Thanks for your interest in contributing to CodeJam! This document provides guidelines and instructions for contributing.

Discussions

The CodeJam team consists primarily of Russian speakers. Most discussions take place on the RSDN project forum.

For English speakers, please use GitHub issues for discussions.

Project Artifacts

All project artifacts—including member naming, documentation, code comments, issues, and wiki content—should be in English.

Improving the Guidelines

Feel free to fix typos, phrasing errors, or obvious mistakes in the documentation. For more significant changes, please open an issue first to discuss your proposed changes.

What Can You Contribute?

We welcome contributions that align with CodeJam's mission:

CodeJam is a collection of reusable .NET components that simplify everyday development tasks by eliminating the need to copy helper methods and utility classes between projects.

Guidelines

  • Quality bar — CodeJam aims to provide the same level of API design and usability as the .NET Framework.

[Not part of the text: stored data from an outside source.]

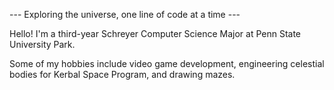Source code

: --- Exploring the universe, one line of code at a time ---

Hello! I'm a third-year Schreyer Computer Science Major at Penn State University Park.

Some of my hobbies include video game development, engineering celestial bodies for Kerbal Space Program, and drawing mazes.
<!---
WyattPetula/WyattPetula is a ✨ special ✨ repository because its `README.md` (this file) appears on your GitHub profile.
You can click the Preview link to take a look at your changes.
--->
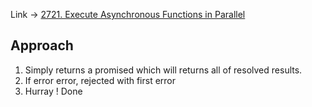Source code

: Link -> [2721. Execute Asynchronous Functions in Parallel](https://leetcode.com/problems/execute-asynchronous-functions-in-parallel/?envType=study-plan-v2&envId=30-days-of-javascript)

## Approach
1. Simply returns a promised which will returns all of resolved results.
2. If error error, rejected with first error
3. Hurray ! Done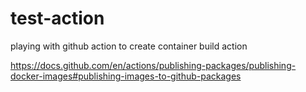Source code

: # test-action
playing with github action to create container build action

https://docs.github.com/en/actions/publishing-packages/publishing-docker-images#publishing-images-to-github-packages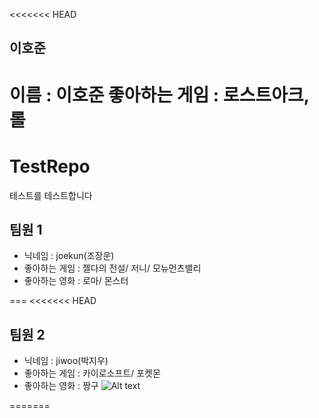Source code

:<<<<<<< HEAD
## 이호준
이름 : 이호준
좋아하는 게임 : 로스트아크, 롤
=======
# TestRepo
테스트를 테스트합니다

## 팀원 1 

* 닉네임 : joekun(조장운)
* 좋아하는 게임 : 젤다의 전설/ 저니/ 모뉴먼츠밸리
* 좋아하는 영화 : 로마/ 몬스터

===
<<<<<<< HEAD

## 팀원 2

* 닉네임 : jiwoo(박지우)
* 좋아하는 게임 : 카이로소프트/ 포켓몬
* 좋아하는 영화 : 짱구
![Alt text](https://github.com/joekunbb/TestRepo/issues/4#issue-2800522350)

=======

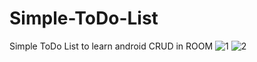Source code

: # Simple-ToDo-List
Simple ToDo List to learn android CRUD in ROOM 
![1](https://user-images.githubusercontent.com/79540119/113847474-c3cb9400-97ac-11eb-93a6-fd0cc79ab267.png)
![2](https://user-images.githubusercontent.com/79540119/113847478-c4fcc100-97ac-11eb-80f9-1ac67bcd7e90.png)
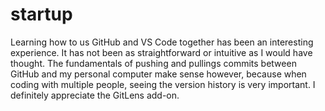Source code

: # startup
Learning how to us GitHub and VS Code together has been an interesting experience. It has not been as straightforward or intuitive as I would have thought. The fundamentals of pushing and pullings commits between GitHub and my personal computer make sense however, because when coding with multiple people, seeing the version history is very important. I definitely appreciate the GitLens add-on.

New additions will be reviewed for consistency with existing conventions. We may suggest naming changes or adjustments to follow framework design guidelines. Be prepared for discussion!

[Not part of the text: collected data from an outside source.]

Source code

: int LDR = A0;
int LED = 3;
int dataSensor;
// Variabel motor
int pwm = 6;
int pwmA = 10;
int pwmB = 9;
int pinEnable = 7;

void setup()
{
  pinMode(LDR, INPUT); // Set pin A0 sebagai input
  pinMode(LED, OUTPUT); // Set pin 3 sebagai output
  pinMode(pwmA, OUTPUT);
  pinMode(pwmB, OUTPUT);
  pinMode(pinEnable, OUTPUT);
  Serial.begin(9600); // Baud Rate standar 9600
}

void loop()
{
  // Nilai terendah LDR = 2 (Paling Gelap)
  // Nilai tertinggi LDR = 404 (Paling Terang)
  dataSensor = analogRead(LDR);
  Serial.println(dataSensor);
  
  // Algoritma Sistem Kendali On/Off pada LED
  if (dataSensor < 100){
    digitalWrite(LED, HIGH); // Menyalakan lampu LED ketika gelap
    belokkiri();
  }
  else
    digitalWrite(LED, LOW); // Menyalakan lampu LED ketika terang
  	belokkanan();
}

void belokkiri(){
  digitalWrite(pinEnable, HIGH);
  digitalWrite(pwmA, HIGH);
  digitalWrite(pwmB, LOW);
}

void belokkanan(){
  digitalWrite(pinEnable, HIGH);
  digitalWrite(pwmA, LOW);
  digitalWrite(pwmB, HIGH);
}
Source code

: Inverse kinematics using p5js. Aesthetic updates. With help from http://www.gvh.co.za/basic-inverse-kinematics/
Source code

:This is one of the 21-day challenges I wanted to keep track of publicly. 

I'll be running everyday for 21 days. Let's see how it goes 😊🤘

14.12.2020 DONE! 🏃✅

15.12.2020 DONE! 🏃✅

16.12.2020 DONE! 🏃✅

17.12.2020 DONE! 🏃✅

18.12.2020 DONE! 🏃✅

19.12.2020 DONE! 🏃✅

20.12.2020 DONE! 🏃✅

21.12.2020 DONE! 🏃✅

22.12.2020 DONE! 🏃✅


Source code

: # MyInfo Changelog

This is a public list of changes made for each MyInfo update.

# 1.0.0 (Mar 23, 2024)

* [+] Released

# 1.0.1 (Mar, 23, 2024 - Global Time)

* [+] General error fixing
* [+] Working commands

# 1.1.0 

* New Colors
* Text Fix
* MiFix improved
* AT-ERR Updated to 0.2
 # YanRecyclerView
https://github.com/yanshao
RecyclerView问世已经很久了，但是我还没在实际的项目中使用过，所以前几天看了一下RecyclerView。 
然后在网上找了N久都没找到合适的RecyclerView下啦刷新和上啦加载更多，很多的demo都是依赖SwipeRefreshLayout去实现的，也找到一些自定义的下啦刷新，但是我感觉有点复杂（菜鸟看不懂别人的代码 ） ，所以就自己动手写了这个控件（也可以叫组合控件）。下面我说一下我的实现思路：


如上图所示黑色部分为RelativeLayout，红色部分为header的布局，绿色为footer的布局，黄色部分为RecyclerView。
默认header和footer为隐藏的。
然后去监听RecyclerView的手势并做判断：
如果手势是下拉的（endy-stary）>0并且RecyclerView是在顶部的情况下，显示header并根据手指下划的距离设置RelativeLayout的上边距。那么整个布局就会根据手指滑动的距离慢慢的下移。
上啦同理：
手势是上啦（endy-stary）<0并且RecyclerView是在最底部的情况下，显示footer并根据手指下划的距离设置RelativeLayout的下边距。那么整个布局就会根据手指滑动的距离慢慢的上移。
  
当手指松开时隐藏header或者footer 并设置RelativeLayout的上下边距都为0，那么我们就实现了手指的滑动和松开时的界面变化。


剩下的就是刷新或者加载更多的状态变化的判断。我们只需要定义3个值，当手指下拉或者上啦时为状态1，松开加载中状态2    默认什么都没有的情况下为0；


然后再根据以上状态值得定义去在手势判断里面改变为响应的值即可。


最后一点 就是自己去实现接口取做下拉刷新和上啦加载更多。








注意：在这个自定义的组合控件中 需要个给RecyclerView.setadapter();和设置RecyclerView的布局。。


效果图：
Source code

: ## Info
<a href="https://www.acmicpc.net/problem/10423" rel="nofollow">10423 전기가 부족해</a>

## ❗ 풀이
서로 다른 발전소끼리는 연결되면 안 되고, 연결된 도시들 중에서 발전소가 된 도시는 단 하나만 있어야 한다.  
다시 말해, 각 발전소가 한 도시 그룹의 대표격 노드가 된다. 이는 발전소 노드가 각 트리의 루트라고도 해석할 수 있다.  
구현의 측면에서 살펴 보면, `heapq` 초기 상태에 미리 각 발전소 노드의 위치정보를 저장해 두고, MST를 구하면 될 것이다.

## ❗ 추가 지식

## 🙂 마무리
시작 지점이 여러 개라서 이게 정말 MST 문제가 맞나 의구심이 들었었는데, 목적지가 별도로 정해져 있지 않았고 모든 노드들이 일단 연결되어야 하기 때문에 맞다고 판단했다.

  • No third-party dependencies — We keep the library lightweight and easy to integrate.

  • Specialized code — Platform-dependent or specialized functionality should go into separate packages such as CodeJam.Extensibility or CodeJam.Web.

Development Setup

Prerequisites

The project supports standard clone, restore, and build workflows. Ensure you have the following:

ReSharper Integration

We include ReSharper settings (.CodeJam.sln.DotSettings) to help maintain consistent code style.

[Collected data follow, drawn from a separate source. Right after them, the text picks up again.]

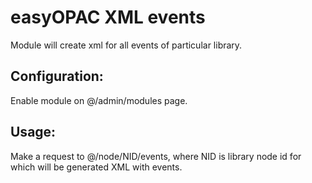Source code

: easyOPAC XML events
==========

Module will create xml for all events of particular library.

## Configuration:
Enable module on @/admin/modules page.

## Usage:
Make a request to @/node/NID/events, where NID is library node id for which will be generated XML with events.
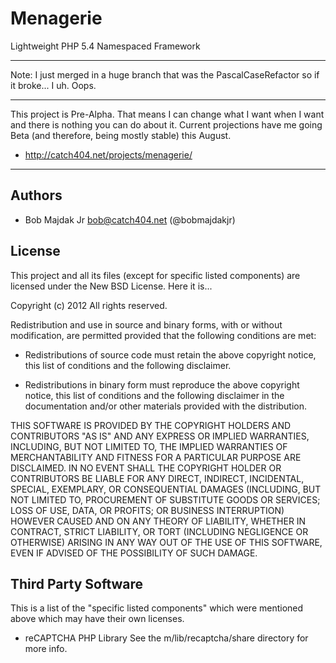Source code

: Menagerie
================================

Lightweight PHP 5.4 Namespaced Framework

--------------------------------

Note: I just merged in a huge branch that was the PascalCaseRefactor so
if it broke... I uh. Oops.

--------------------------------

This project is Pre-Alpha. That means I can change what I want when I
want and there is nothing you can do about it. Current projections have
me going Beta (and therefore, being mostly stable) this August.

* http://catch404.net/projects/menagerie/

--------------------------------

Authors
--------------------------------

 * Bob Majdak Jr <bob@catch404.net> (@bobmajdakjr)


License
--------------------------------

This project and all its files (except for specific listed components)
are licensed under the New BSD License. Here it is...

Copyright (c) 2012 All rights reserved.

Redistribution and use in source and binary forms, with or without
modification, are permitted provided that the following conditions
are met:

 * Redistributions of source code must retain the above copyright
   notice, this list of conditions and the following disclaimer.

 * Redistributions in binary form must reproduce the above copyright
   notice, this list of conditions and the following disclaimer in the
   documentation and/or other materials provided with the
   distribution.

THIS SOFTWARE IS PROVIDED BY THE COPYRIGHT HOLDERS AND CONTRIBUTORS
"AS IS" AND ANY EXPRESS OR IMPLIED WARRANTIES, INCLUDING, BUT NOT
LIMITED TO, THE IMPLIED WARRANTIES OF MERCHANTABILITY AND FITNESS FOR
A PARTICULAR PURPOSE ARE DISCLAIMED. IN NO EVENT SHALL THE COPYRIGHT
HOLDER OR CONTRIBUTORS BE LIABLE FOR ANY DIRECT, INDIRECT, INCIDENTAL,
SPECIAL, EXEMPLARY, OR CONSEQUENTIAL DAMAGES (INCLUDING, BUT NOT
LIMITED TO, PROCUREMENT OF SUBSTITUTE GOODS OR SERVICES; LOSS OF USE,
DATA, OR PROFITS; OR BUSINESS INTERRUPTION) HOWEVER CAUSED AND ON ANY
THEORY OF LIABILITY, WHETHER IN CONTRACT, STRICT LIABILITY, OR TORT
(INCLUDING NEGLIGENCE OR OTHERWISE) ARISING IN ANY WAY OUT OF THE USE
OF THIS SOFTWARE, EVEN IF ADVISED OF THE POSSIBILITY OF SUCH DAMAGE.


Third Party Software
--------------------------------

This is a list of the "specific listed components" which were mentioned
above which may have their own licenses.

 * reCAPTCHA PHP Library
   See the m/lib/recaptcha/share directory for more info.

  1. If you have ReSharper installed, fix all code issues with severity higher than Hint before submitting changes.
  2. If you don't use ReSharper, consider using ReSharper Command Line Tools.
  3. If a ReSharper recommendation is obviously incorrect, suppress it using "Disable once with comment."
  4. For concerns about team-wide settings, please file an issue first.

ReSharper Extensions

We recommend the free ReSpeller extension for spell checking. Add unrecognized words to the solution team-shared dictionary via Add custom word to user dictionary > Save To > Solution team-shared.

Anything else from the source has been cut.